本文轉載自查看原文 2015-04-09 22:41 4393 【016】雲計算與大數據

一、HBase的安裝配置

1.1 偽分布模式安裝

　　偽分布模式安裝即在一台計算機上部署HBase的各個角色，HMaster、HRegionServer以及ZooKeeper都在一台計算機上來模擬。

　　首先，准備好HBase的安裝包，我這里使用的是HBase-0.94.7的版本，已經上傳至百度網盤之中（URL：http://pan.baidu.com/s/1pJ3HTY7）

　　（1）通過FTP將hbase的安裝包拷貝到虛擬機hadoop-master中，並執行一系列操作：解壓縮、重命名、設置環境變量

　　①解壓縮：tar -zvxf hbase-0.94.7-security.tar.gz

　　②重命名：mv hbase-94.7-security hbase

　　③設置環境變量：vim /etc/profile，增加內容如下，修改后重新生效：source /etc/profile

export HBASE_HOME=/usr/local/hbase

export PATH=.:$HADOOP_HOME/bin:$HBASE_HOME/bin:$ZOOKEEPER_HOME/bin:$JAVA_HOME/bin:$PATH

　　（2）進入hbase/conf目錄下，修改hbase-env.sh文件：

export JAVA_HOME=/usr/local/jdk
export HBASE_MANAGES_ZK=true #告訴HBase使用它自己的zookeeper實例，分布式模式下需要設置為false

　　（3）在hbase/conf目錄下，繼續修改hbase-site.xml文件：

<property>
　　<name>hbase.rootdir</name>
　　<value>hdfs://hadoop-master:9000/hbase</value>
</property>
<property>
　　<name>hbase.cluster.distributed</name>
　　<value>true</value>
</property>
<property>
　　<name>hbase.zookeeper.quorum</name>
　　<value>hadoop-master</value>
</property>
<property>
　　<name>dfs.replication</name>
　　<value>1</value>
</property>

　　（4）【可選步湊】修改regionservers文件，將localhost改為主機名：hadoop-master

　　（5）啟動HBase：start-hbase.sh

PS：由上一篇可知，HBase是建立在Hadoop HDFS之上的，因此在啟動HBase之前要確保已經啟動了Hadoop，啟動Hadoop的命令是：start-all.sh

　　（6）驗證是否啟動HBase：jps

　　由上圖發現，多了三個java進程：HMaster、HRegionServer以及HQuorumPeer。

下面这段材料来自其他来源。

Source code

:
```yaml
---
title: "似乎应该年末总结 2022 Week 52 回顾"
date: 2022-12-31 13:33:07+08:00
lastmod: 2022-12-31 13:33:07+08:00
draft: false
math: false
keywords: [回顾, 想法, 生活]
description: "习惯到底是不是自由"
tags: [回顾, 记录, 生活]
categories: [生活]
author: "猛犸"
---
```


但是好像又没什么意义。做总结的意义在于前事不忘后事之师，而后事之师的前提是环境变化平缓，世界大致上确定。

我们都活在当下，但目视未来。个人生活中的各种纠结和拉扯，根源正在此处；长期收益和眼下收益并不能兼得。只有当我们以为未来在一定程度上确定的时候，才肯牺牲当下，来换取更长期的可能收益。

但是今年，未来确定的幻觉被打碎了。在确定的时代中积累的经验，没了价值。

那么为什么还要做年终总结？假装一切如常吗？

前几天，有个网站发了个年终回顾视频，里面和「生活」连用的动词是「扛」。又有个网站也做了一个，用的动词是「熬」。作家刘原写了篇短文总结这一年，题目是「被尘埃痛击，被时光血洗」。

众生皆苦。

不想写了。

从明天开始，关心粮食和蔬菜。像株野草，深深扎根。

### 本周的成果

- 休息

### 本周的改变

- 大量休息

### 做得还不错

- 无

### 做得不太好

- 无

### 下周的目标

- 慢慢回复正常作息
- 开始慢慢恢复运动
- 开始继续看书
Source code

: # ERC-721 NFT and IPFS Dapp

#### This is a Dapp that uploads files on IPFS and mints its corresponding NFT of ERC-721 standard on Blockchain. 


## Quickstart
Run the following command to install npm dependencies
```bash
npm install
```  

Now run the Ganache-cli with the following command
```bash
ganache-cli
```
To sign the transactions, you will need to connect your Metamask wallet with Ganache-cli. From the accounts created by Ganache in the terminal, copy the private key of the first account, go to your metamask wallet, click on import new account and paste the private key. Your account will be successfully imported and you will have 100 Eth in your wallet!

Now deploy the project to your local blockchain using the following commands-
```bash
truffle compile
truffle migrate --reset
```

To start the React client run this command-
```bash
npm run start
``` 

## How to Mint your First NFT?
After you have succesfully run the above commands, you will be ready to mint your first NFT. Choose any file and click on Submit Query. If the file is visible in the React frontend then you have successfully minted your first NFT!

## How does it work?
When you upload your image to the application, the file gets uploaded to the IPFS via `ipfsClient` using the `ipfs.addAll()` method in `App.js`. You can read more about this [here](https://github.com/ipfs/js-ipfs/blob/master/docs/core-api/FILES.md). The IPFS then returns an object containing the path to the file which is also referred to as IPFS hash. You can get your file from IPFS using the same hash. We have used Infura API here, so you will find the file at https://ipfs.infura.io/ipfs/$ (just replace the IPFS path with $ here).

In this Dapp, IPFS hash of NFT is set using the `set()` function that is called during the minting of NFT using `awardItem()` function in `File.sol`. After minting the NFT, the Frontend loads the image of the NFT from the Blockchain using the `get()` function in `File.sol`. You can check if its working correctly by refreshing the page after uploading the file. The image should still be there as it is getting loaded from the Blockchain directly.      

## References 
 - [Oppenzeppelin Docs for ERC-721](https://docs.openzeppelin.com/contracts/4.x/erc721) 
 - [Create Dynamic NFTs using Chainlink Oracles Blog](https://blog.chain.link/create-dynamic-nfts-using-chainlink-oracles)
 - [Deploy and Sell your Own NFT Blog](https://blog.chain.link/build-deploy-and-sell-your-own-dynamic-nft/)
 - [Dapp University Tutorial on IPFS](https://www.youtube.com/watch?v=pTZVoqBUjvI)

　　還可以通過訪問HBase的Web接口查看：http://hadoop-master:60010

1.2 分布式模式安裝

　　本次安裝在1.1節的偽分布模式的基礎上進行修改搭建分布式模式，本次的集群實驗環境結構如下圖所示：

　　由上圖可知，HMaster角色是192.168.80.100（主機名：hadoop-master），而兩個HRegionServer角色則是兩台192.168.80.101（主機名：hadoop-slave1）和192.168.80.102（主機名：hadoop-slave2）組成的。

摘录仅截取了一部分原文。